The main objective of this work was to demonstrate the practical applicability of the developed biosensor for rapid and sensitive measurements using the DPV technique. Moreover, its integration with a portable potentiostat highlights its suitability for point-of-care testing applications. In our previous studies involving electrode surface modification, we have routinely performed stability evaluations.
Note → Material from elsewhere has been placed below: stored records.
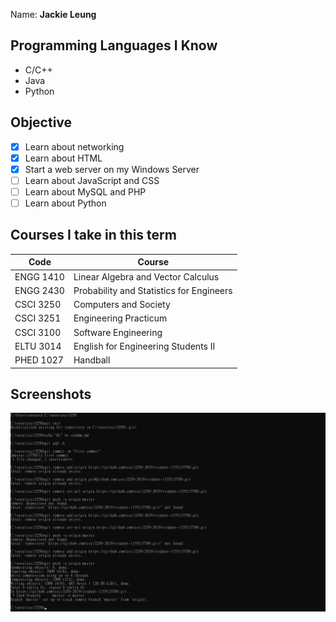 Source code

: Name: **Jackie Leung**

## Programming Languages I Know

 * C/C++
 * Java
 * Python
 
## Objective

 - [X] Learn about networking
 - [X] Learn about HTML
 - [X] Start a web server on my Windows Server
 - [ ] Learn about JavaScript and CSS
 - [ ] Learn about MySQL and PHP
 - [ ] Learn about Python

## Courses I take in this term

| Code | Course |
| ------------- | ------------- |
| ENGG 1410 | Linear Algebra and Vector Calculus  |
| ENGG 2430 | Probability and Statistics for Engineers  |
| CSCI 3250 | Computers and Society  |
| CSCI 3251 | Engineering Practicum  |
| CSCI 3100 | Software Engineering  |
| ELTU 3014 | English for Engineering Students II |
| PHED 1027 | Handball  |

## Screenshots
![alt text](https://github.com/csci3250-2019/student-1155115789/blob/master/ms2.png)
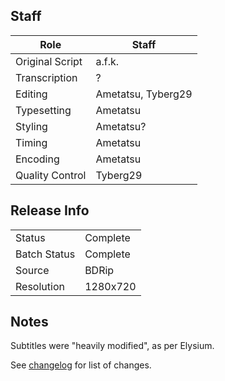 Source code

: ## Staff

| Role              | Staff                               |
|-------------------|-------------------------------------|
| Original Script   | a.f.k.                              |
| Transcription     | ?                                   |
| Editing           | Ametatsu, Tyberg29                  |
| Typesetting       | Ametatsu                            |
| Styling           | Ametatsu?                           |
| Timing            | Ametatsu                            |
| Encoding          | Ametatsu                            |
| Quality Control   | Tyberg29                            |


## Release Info

|              |           |
|--------------|-----------|
| Status       | Complete  |
| Batch Status | Complete  |
| Source       | BDRip     |
| Resolution   | 1280x720  |

## Notes
Subtitles were "heavily modified", as per Elysium.

See [changelog](./[Elysium]Lucky.Star.Changelog.txt) for list of changes.

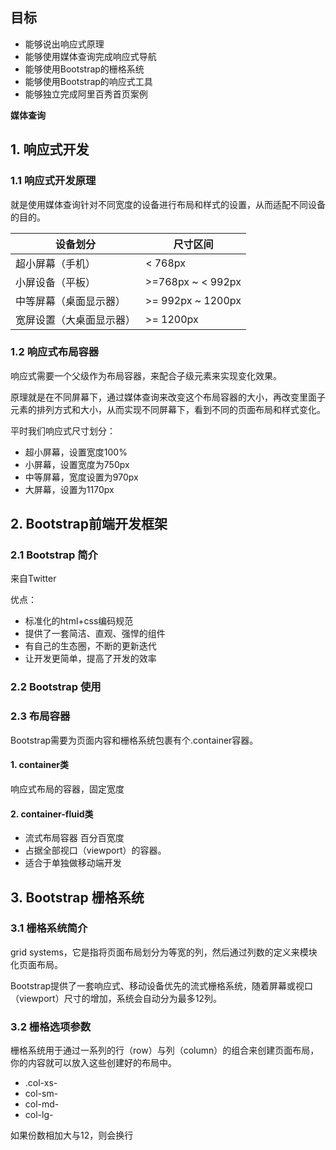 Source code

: ## 目标

- 能够说出响应式原理
- 能够使用媒体查询完成响应式导航
- 能够使用Bootstrap的栅格系统
- 能够使用Bootstrap的响应式工具
- 能够独立完成阿里百秀首页案例

**媒体查询**

## 1. 响应式开发

### 1.1 响应式开发原理

就是使用媒体查询针对不同宽度的设备进行布局和样式的设置，从而适配不同设备的目的。

| 设备划分                 | 尺寸区间          |
| ------------------------ | ----------------- |
| 超小屏幕（手机）         | < 768px           |
| 小屏设备（平板）         | >=768px ~ < 992px |
| 中等屏幕（桌面显示器）   | >= 992px ~ 1200px |
| 宽屏设置（大桌面显示器） | >= 1200px         |

### 1.2 响应式布局容器

响应式需要一个父级作为布局容器，来配合子级元素来实现变化效果。

原理就是在不同屏幕下，通过媒体查询来改变这个布局容器的大小，再改变里面子元素的排列方式和大小，从而实现不同屏幕下，看到不同的页面布局和样式变化。

平时我们响应式尺寸划分：

- 超小屏幕，设置宽度100%
- 小屏幕，设置宽度为750px
- 中等屏幕，宽度设置为970px
- 大屏幕，设置为1170px

## 2. Bootstrap前端开发框架

### 2.1 Bootstrap 简介

来自Twitter

优点：

- 标准化的html+css编码规范
- 提供了一套简洁、直观、强悍的组件
- 有自己的生态圈，不断的更新迭代
- 让开发更简单，提高了开发的效率

### 2.2 Bootstrap 使用

### 2.3 布局容器

Bootstrap需要为页面内容和栅格系统包裹有个.container容器。

#### 1. container类

响应式布局的容器，固定宽度

#### 2. container-fluid类

- 流式布局容器 百分百宽度
- 占据全部视口（viewport）的容器。
- 适合于单独做移动端开发

## 3. Bootstrap 栅格系统

### 3.1 栅格系统简介

grid systems，它是指将页面布局划分为等宽的列，然后通过列数的定义来模块化页面布局。

Bootstrap提供了一套响应式、移动设备优先的流式栅格系统，随着屏幕或视口（viewport）尺寸的增加，系统会自动分为最多12列。

### 3.2 栅格选项参数

栅格系统用于通过一系列的行（row）与列（column）的组合来创建页面布局，你的内容就可以放入这些创建好的布局中。

- .col-xs-
- col-sm-
- col-md-
- col-lg-

如果份数相加大与12，则会换行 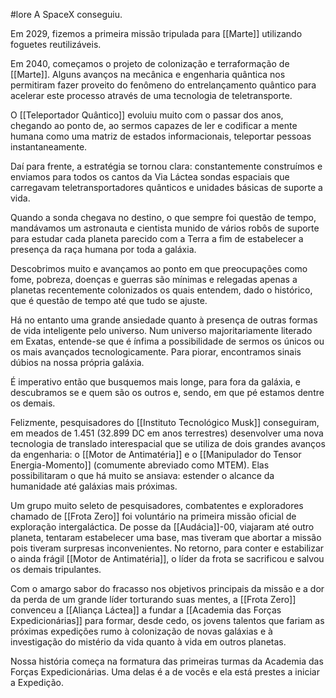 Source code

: #lore
A SpaceX conseguiu.

Em 2029, fizemos a primeira missão tripulada para [[Marte]] utilizando foguetes reutilizáveis.

Em 2040, começamos o projeto de colonização e terraformação de [[Marte]]. Alguns avanços na mecânica e engenharia quântica nos permitiram fazer proveito do fenômeno do entrelançamento quântico para acelerar este processo através de uma tecnologia de teletransporte.

O [[Teleportador Quântico]] evoluiu muito com o passar dos anos, chegando ao ponto de, ao sermos capazes de ler e codificar a mente humana como uma matriz de estados informacionais, teleportar pessoas instantaneamente.

Daí para frente, a estratégia se tornou clara: constantemente construímos e enviamos para todos os cantos da Via Láctea sondas espaciais que carregavam teletransportadores quânticos e unidades básicas de suporte a vida.

Quando a sonda chegava no destino, o que sempre foi questão de tempo, mandávamos um astronauta e cientista munido de vários robôs de suporte para estudar cada planeta parecido com a Terra a fim de estabelecer a presença da raça humana por toda a galáxia.

Descobrimos muito e avançamos ao ponto em que preocupações como fome, pobreza, doenças e guerras são mínimas e relegadas apenas a planetas recentemente colonizados os quais entendem, dado o histórico, que é questão de tempo até que tudo se ajuste.

Há no entanto uma grande ansiedade quanto à presença de outras formas de vida inteligente pelo universo. Num universo majoritariamente literado em Exatas, entende-se que é ínfima a possibilidade de sermos os únicos ou os mais avançados tecnologicamente. Para piorar, encontramos sinais dúbios na nossa própria galáxia.

É imperativo então que busquemos mais longe, para fora da galáxia, e descubramos se e quem são os outros e, sendo, em que pé estamos dentre os demais.

Felizmente, pesquisadores do [[Instituto Tecnológico Musk]] conseguiram, em meados de 1.451 (32.899 DC em anos terrestres) desenvolver uma nova tecnologia de translado interespacial que se utiliza de dois grandes avanços da engenharia: o [[Motor de Antimatéria]] e o [[Manipulador do Tensor Energia-Momento]] (comumente abreviado como MTEM). Elas possibilitaram o que há muito se ansiava: estender o alcance da humanidade até galáxias mais próximas.

Um grupo muito seleto de pesquisadores, combatentes e exploradores chamado de [[Frota Zero]] foi voluntário na primeira missão oficial de exploração intergaláctica. De posse da [[Audácia]]-00, viajaram até outro planeta, tentaram estabelecer uma base, mas tiveram que abortar a missão pois tiveram surpresas inconvenientes. No retorno, para conter e estabilizar o ainda frágil [[Motor de Antimatéria]], o líder da frota se sacrificou e salvou os demais tripulantes.

Com o amargo sabor do fracasso nos objetivos principais da missão e a dor da perda de um grande líder torturando suas mentes, a [[Frota Zero]] convenceu a [[Aliança Láctea]] a fundar a [[Academia das Forças Expedicionárias]] para formar, desde cedo, os jovens talentos que fariam as próximas expedições rumo à colonização de novas galáxias e à investigação do mistério da vida quanto à vida em outros planetas.

Nossa história começa na formatura das primeiras turmas da Academia das Forças Expedicionárias. Uma delas é a de vocês e ela está prestes a iniciar a Expedição.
Similarly, in future work, we plan to investigate the storage stability of this platform under various environmental conditions and to explore stabilization strategies to enhance the long-term performance of the sensor.

 

Submission Date: 27 September 2025

Date of this review: 08 Oct 2025 14:02:58

 

Author Response File: Author Response.pdf

Round 2

Reviewer 1 Report

Comments and Suggestions for Authors

The authors have sufficiently addressed all my concerns with appropriate changes in the main text and SI. I thus recommend publication of the manuscript in its present form. 

Reviewer 2 Report

Comments and Suggestions for Authors

The authors answered all questions and made the necessary changes to the manuscript. The paper could be accepted in the present form.